(Extracted data entries)

--- START ---

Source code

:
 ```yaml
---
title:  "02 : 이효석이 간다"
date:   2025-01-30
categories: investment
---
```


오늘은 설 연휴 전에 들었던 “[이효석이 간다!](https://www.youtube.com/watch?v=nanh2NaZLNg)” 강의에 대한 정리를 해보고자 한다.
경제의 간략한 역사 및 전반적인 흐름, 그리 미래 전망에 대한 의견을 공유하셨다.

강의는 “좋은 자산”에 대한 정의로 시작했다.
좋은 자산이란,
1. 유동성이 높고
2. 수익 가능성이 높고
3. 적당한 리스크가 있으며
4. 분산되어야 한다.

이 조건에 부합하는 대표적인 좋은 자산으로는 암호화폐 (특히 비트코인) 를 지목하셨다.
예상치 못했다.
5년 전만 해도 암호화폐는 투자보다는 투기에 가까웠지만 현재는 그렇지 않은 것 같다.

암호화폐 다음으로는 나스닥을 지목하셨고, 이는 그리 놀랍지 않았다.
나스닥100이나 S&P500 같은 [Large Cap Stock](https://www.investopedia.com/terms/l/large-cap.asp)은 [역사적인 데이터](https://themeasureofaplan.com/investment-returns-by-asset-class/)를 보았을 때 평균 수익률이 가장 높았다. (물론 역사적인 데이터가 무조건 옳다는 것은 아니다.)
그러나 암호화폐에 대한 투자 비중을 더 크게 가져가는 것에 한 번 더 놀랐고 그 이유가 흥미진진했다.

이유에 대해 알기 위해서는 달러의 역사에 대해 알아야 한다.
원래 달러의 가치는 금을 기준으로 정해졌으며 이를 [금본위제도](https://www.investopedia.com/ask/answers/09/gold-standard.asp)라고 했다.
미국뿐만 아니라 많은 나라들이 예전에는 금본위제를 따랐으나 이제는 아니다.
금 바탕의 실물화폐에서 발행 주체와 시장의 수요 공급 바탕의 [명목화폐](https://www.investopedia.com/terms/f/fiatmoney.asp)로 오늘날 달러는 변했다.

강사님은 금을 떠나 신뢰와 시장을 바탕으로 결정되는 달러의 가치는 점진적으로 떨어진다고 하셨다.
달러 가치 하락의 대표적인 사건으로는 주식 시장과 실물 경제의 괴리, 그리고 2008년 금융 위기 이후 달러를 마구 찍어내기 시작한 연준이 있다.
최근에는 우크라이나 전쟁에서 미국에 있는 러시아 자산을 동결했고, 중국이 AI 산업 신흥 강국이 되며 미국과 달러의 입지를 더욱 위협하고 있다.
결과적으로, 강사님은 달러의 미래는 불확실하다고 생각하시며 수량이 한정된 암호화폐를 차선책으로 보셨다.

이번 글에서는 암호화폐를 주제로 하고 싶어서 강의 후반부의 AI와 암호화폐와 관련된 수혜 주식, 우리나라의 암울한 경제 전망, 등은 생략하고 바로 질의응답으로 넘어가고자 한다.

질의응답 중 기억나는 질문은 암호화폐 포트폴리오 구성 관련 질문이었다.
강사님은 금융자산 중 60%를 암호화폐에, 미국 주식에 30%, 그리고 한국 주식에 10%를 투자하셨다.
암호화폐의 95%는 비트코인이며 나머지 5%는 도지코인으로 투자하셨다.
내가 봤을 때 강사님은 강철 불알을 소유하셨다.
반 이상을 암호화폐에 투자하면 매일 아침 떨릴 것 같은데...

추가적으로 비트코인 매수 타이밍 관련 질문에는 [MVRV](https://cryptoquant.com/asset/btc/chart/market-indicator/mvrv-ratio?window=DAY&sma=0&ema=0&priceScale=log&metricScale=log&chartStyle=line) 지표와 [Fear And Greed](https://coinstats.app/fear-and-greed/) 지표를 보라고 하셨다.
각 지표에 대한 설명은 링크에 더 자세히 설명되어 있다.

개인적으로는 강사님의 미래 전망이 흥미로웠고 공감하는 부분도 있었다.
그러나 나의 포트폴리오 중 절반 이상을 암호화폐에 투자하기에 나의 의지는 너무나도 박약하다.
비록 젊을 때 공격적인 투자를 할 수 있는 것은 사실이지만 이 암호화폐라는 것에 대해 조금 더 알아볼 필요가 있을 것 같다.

--- END ---

** GOAL OF THE EXERCISE **
Above are the records; print exactly the lines from the line with "나스닥100이나 S&P500 같은" to the line with "그러나 암호화폐에 대한", including both, and nothing else.

** ANSWER TO THIS PROBLEM **
나스닥100이나 S&P500 같은 [Large Cap Stock](https://www.investopedia.com/terms/l/large-cap.asp)은 [역사적인 데이터](https://themeasureofaplan.com/investment-returns-by-asset-class/)를 보았을 때 평균 수익률이 가장 높았다. (물론 역사적인 데이터가 무조건 옳다는 것은 아니다.)
그러나 암호화폐에 대한 투자 비중을 더 크게 가져가는 것에 한 번 더 놀랐고 그 이유가 흥미진진했다.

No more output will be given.